_ABOUT THIS TASK_.
Would you give again, exactly as written, the lines from the opening of the records to the line with "- **Sonar-Reasoning Model", that line included and pictures excluded?

[AVAILABLE DATA — start]

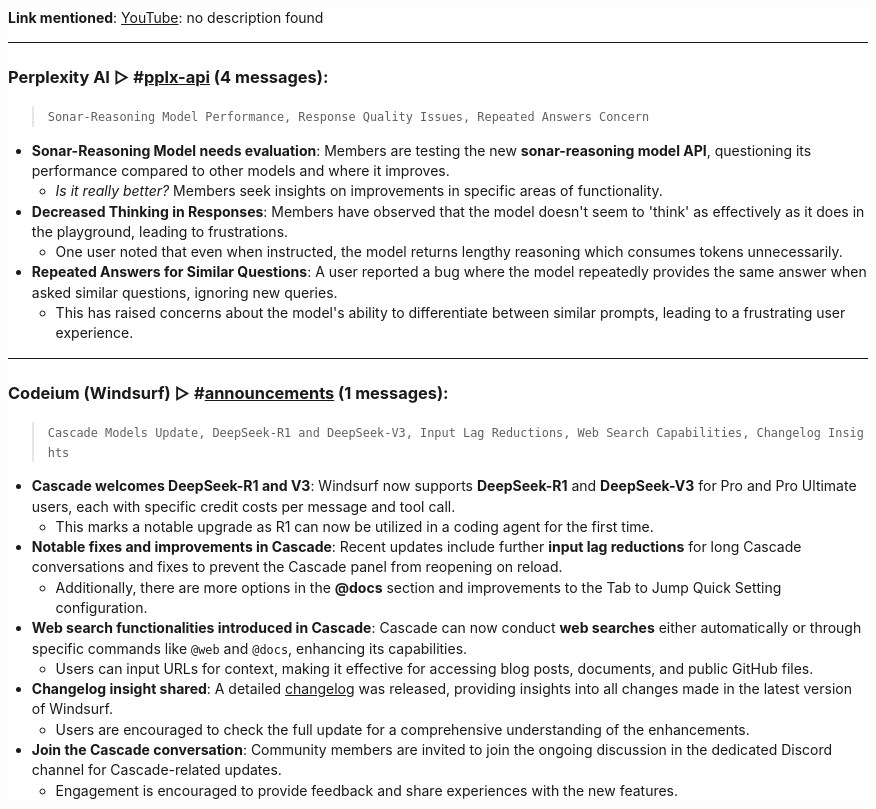 

**Link mentioned**: <a href="https://www.youtube.com/embed/mgMh2Kp7Uwo">YouTube</a>: no description found

  

---


### **Perplexity AI ▷ #[pplx-api](https://discord.com/channels/1047197230748151888/1161802929053909012/1334253531305218048)** (4 messages): 

> `Sonar-Reasoning Model Performance, Response Quality Issues, Repeated Answers Concern` 


- **Sonar-Reasoning Model needs evaluation**: Members are testing the new **sonar-reasoning model API**, questioning its performance compared to other models and where it improves.
   - *Is it really better?* Members seek insights on improvements in specific areas of functionality.
- **Decreased Thinking in Responses**: Members have observed that the model doesn't seem to 'think' as effectively as it does in the playground, leading to frustrations.
   - One user noted that even when instructed, the model returns lengthy reasoning which consumes tokens unnecessarily.
- **Repeated Answers for Similar Questions**: A user reported a bug where the model repeatedly provides the same answer when asked similar questions, ignoring new queries.
   - This has raised concerns about the model's ability to differentiate between similar prompts, leading to a frustrating user experience.


  

---


### **Codeium (Windsurf) ▷ #[announcements](https://discord.com/channels/1027685395649015980/1027688115592237117/1334636642513715272)** (1 messages): 

> `Cascade Models Update, DeepSeek-R1 and DeepSeek-V3, Input Lag Reductions, Web Search Capabilities, Changelog Insights` 


- **Cascade welcomes DeepSeek-R1 and V3**: Windsurf now supports **DeepSeek-R1** and **DeepSeek-V3** for Pro and Pro Ultimate users, each with specific credit costs per message and tool call.
   - This marks a notable upgrade as R1 can now be utilized in a coding agent for the first time.
- **Notable fixes and improvements in Cascade**: Recent updates include further **input lag reductions** for long Cascade conversations and fixes to prevent the Cascade panel from reopening on reload.
   - Additionally, there are more options in the **@docs** section and improvements to the Tab to Jump Quick Setting configuration.
- **Web search functionalities introduced in Cascade**: Cascade can now conduct **web searches** either automatically or through specific commands like `@web` and `@docs`, enhancing its capabilities.
   - Users can input URLs for context, making it effective for accessing blog posts, documents, and public GitHub files.
- **Changelog insight shared**: A detailed [changelog](https://www.codeium.com/changelog) was released, providing insights into all changes made in the latest version of Windsurf.
   - Users are encouraged to check the full update for a comprehensive understanding of the enhancements.
- **Join the Cascade conversation**: Community members are invited to join the ongoing discussion in the dedicated Discord channel for Cascade-related updates.
   - Engagement is encouraged to provide feedback and share experiences with the new features.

[AVAILABLE DATA — finish]

_TASK RESPONSE_.
**Link mentioned**: <a href="https://www.youtube.com/embed/mgMh2Kp7Uwo">YouTube</a>: no description found

  

---


### **Perplexity AI ▷ #[pplx-api](https://discord.com/channels/1047197230748151888/1161802929053909012/1334253531305218048)** (4 messages): 

> `Sonar-Reasoning Model Performance, Response Quality Issues, Repeated Answers Concern` 


- **Sonar-Reasoning Model needs evaluation**: Members are testing the new **sonar-reasoning model API**, questioning its performance compared to other models and where it improves.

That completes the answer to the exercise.